More information about the Government’s approach to corporate governance reform has been made clear in a formal response to the findings of last year’s BEIS Parliamentary Committee inquiry into company failures.

Details of the reforms which the Government wishes to take forward were already published on 29 August in the response to its Green Paper on corporate governance consultation. This response statement therefore confirms actions which are already being worked on and also explains why other recommendations coming out of the BEIS Parliamentary Committee inquiry have not been taken up. The summary below highlights the BEIS Committee proposals not covered in the Government’s Green Paper response.

Annual RAG rating of good practice
The Government does not support the suggestion that companies should be rated in a red, amber and green assessment on their corporate governance practice, because it is thought that this would encourage a tick-box compliance culture.

Stewardship
The Government encourages investors to engage with the companies they invest in, including, through the Investor Forum, Investment Association and other representative bodies. Institutional investors are encouraged to continue to disclose their voting records, but will not be obliged to do so.

Company advisers
The BEIS Parliamentary Committee had recommended that more information should be made available on advisers engaged in transactions above a reasonable threshold. While the Government is not planning to introduce further requirements on private companies, it will consider these issues as part of the process of transposing the EU Shareholders Rights Directive into UK law. New measures will aim to make the engagement policies of institutional investors and asset managers more transparent and proxy advisers will also be subject to corporate governance and transparency requirements.

NED guidance and increased accountability
The Government states that it is willing to consider new approaches, if needed, but that it is for the FRC to consider how best to boost the effectiveness of non-executive directors.

Private company accountability
While the Government endorses the development of best practice principles for private companies, it does not feel that a complaint mechanism for pursuing cases of a lack of compliance would be practical. Instead it suggests that the new statutory obligation for large private companies to disclose their best practice arrangements (currently being worked on by BEIS) will allow the FRC, Government, employees and others to monitor these companies.

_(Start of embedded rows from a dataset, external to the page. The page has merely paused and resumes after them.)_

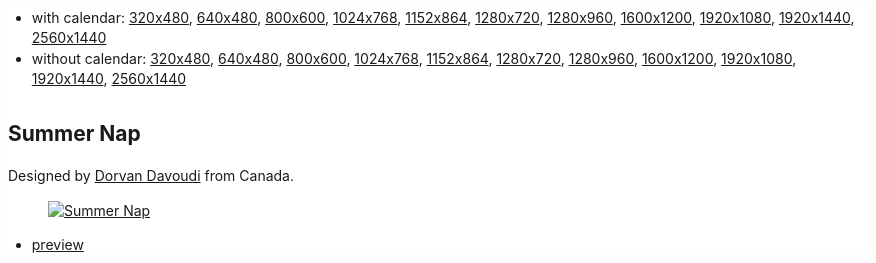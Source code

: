 *   with calendar: [320x480](https://smashingmagazine.com/files/wallpapers/aug-16/grow-where-you-are-planted/cal/aug-16-grow-where-you-are-planted-cal-320x480.png "Grow Where You Are Planted - 320x480"), [640x480](https://smashingmagazine.com/files/wallpapers/aug-16/grow-where-you-are-planted/cal/aug-16-grow-where-you-are-planted-cal-640x480.png "Grow Where You Are Planted - 640x480"), [800x600](https://smashingmagazine.com/files/wallpapers/aug-16/grow-where-you-are-planted/cal/aug-16-grow-where-you-are-planted-cal-800x600.png "Grow Where You Are Planted - 800x600"), [1024x768](https://smashingmagazine.com/files/wallpapers/aug-16/grow-where-you-are-planted/cal/aug-16-grow-where-you-are-planted-cal-1024x768.png "Grow Where You Are Planted - 1024x768"), [1152x864](https://smashingmagazine.com/files/wallpapers/aug-16/grow-where-you-are-planted/cal/aug-16-grow-where-you-are-planted-cal-1152x864.png "Grow Where You Are Planted - 1152x864"), [1280x720](https://smashingmagazine.com/files/wallpapers/aug-16/grow-where-you-are-planted/cal/aug-16-grow-where-you-are-planted-cal-1280x720.png "Grow Where You Are Planted - 1280x720"), [1280x960](https://smashingmagazine.com/files/wallpapers/aug-16/grow-where-you-are-planted/cal/aug-16-grow-where-you-are-planted-cal-1280x960.png "Grow Where You Are Planted - 1280x960"), [1600x1200](https://smashingmagazine.com/files/wallpapers/aug-16/grow-where-you-are-planted/cal/aug-16-grow-where-you-are-planted-cal-1600x1200.png "Grow Where You Are Planted - 1600x1200"), [1920x1080](https://smashingmagazine.com/files/wallpapers/aug-16/grow-where-you-are-planted/cal/aug-16-grow-where-you-are-planted-cal-1920x1080.png "Grow Where You Are Planted - 1920x1080"), [1920x1440](https://smashingmagazine.com/files/wallpapers/aug-16/grow-where-you-are-planted/cal/aug-16-grow-where-you-are-planted-cal-1920x1440.png "Grow Where You Are Planted - 1920x1440"), [2560x1440](https://smashingmagazine.com/files/wallpapers/aug-16/grow-where-you-are-planted/cal/aug-16-grow-where-you-are-planted-cal-2560x1440.png "Grow Where You Are Planted - 2560x1440")
*   without calendar: [320x480](https://smashingmagazine.com/files/wallpapers/aug-16/grow-where-you-are-planted/nocal/aug-16-grow-where-you-are-planted-nocal-320x480.png "Grow Where You Are Planted - 320x480"), [640x480](https://smashingmagazine.com/files/wallpapers/aug-16/grow-where-you-are-planted/nocal/aug-16-grow-where-you-are-planted-nocal-640x480.png "Grow Where You Are Planted - 640x480"), [800x600](https://smashingmagazine.com/files/wallpapers/aug-16/grow-where-you-are-planted/nocal/aug-16-grow-where-you-are-planted-nocal-800x600.png "Grow Where You Are Planted - 800x600"), [1024x768](https://smashingmagazine.com/files/wallpapers/aug-16/grow-where-you-are-planted/nocal/aug-16-grow-where-you-are-planted-nocal-1024x768.png "Grow Where You Are Planted - 1024x768"), [1152x864](https://smashingmagazine.com/files/wallpapers/aug-16/grow-where-you-are-planted/nocal/aug-16-grow-where-you-are-planted-nocal-1152x864.png "Grow Where You Are Planted - 1152x864"), [1280x720](https://smashingmagazine.com/files/wallpapers/aug-16/grow-where-you-are-planted/nocal/aug-16-grow-where-you-are-planted-nocal-1280x720.png "Grow Where You Are Planted - 1280x720"), [1280x960](https://smashingmagazine.com/files/wallpapers/aug-16/grow-where-you-are-planted/nocal/aug-16-grow-where-you-are-planted-nocal-1280x960.png "Grow Where You Are Planted - 1280x960"), [1600x1200](https://smashingmagazine.com/files/wallpapers/aug-16/grow-where-you-are-planted/nocal/aug-16-grow-where-you-are-planted-nocal-1600x1200.png "Grow Where You Are Planted - 1600x1200"), [1920x1080](https://smashingmagazine.com/files/wallpapers/aug-16/grow-where-you-are-planted/nocal/aug-16-grow-where-you-are-planted-nocal-1920x1080.png "Grow Where You Are Planted - 1920x1080"), [1920x1440](https://smashingmagazine.com/files/wallpapers/aug-16/grow-where-you-are-planted/nocal/aug-16-grow-where-you-are-planted-nocal-1920x1440.png "Grow Where You Are Planted - 1920x1440"), [2560x1440](https://smashingmagazine.com/files/wallpapers/aug-16/grow-where-you-are-planted/nocal/aug-16-grow-where-you-are-planted-nocal-2560x1440.png "Grow Where You Are Planted - 2560x1440")

## Summer Nap

Designed by <a href="https://dorvandavoudi.com">Dorvan Davoudi</a> from Canada.

<figure><a title="Summer Nap" href="https://smashingmagazine.com/files/wallpapers/aug-16/summer-nap/aug-16-summer-nap-full.jpg"><img loading="lazy" decoding="async" src="https://archive.smashing.media/assets/344dbf88-fdf9-42bb-adb4-46f01eedd629/c74bdb9e-c956-4a58-aca8-9b565b841556/aug-16-summer-nap-preview-opt.jpg" alt="Summer Nap" /></a></figure>

*   [preview](https://smashingmagazine.com/files/wallpapers/aug-16/summer-nap/aug-16-summer-nap-preview.jpg "Summer Nap - Preview")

Diversity of board composition
The Government has declined to build on the targets set out in the Hampton-Alexander Review for the appointment of women to senior and executive management level positions, arguing that more progress will be made through a focus on the current target (33% by 2020). It has also rejected legislation on workforce data by ethnicity and pay band, in favour of setting out the value of a diverse workforce to increase demand for such information. To encourage boards to develop diversity of thought, the FRC is requested to consider how to improve guidance on achieving cognitive diversity. Whether a detailed narrative of board diversity should be maintained as a working document throughout the year is also left for the FRC to consider. Nevertheless, the Government states that it believes that companies could be doing more to ensure they recruit directors from the widest possible pool of potential candidates. It also states that it may be helpful to analyse board reports to see how companies have approached boardroom evaluations and asks the FRC to consider further how this might be done.

Executive pay
The Government will not introduce a new binding vote on pay but has promised to monitor the impact of changes to the UK Corporate Governance Code (to be consulted on this autumn) and will consider further action on pay unless there is clear evidence of companies responding to significant shareholder concerns.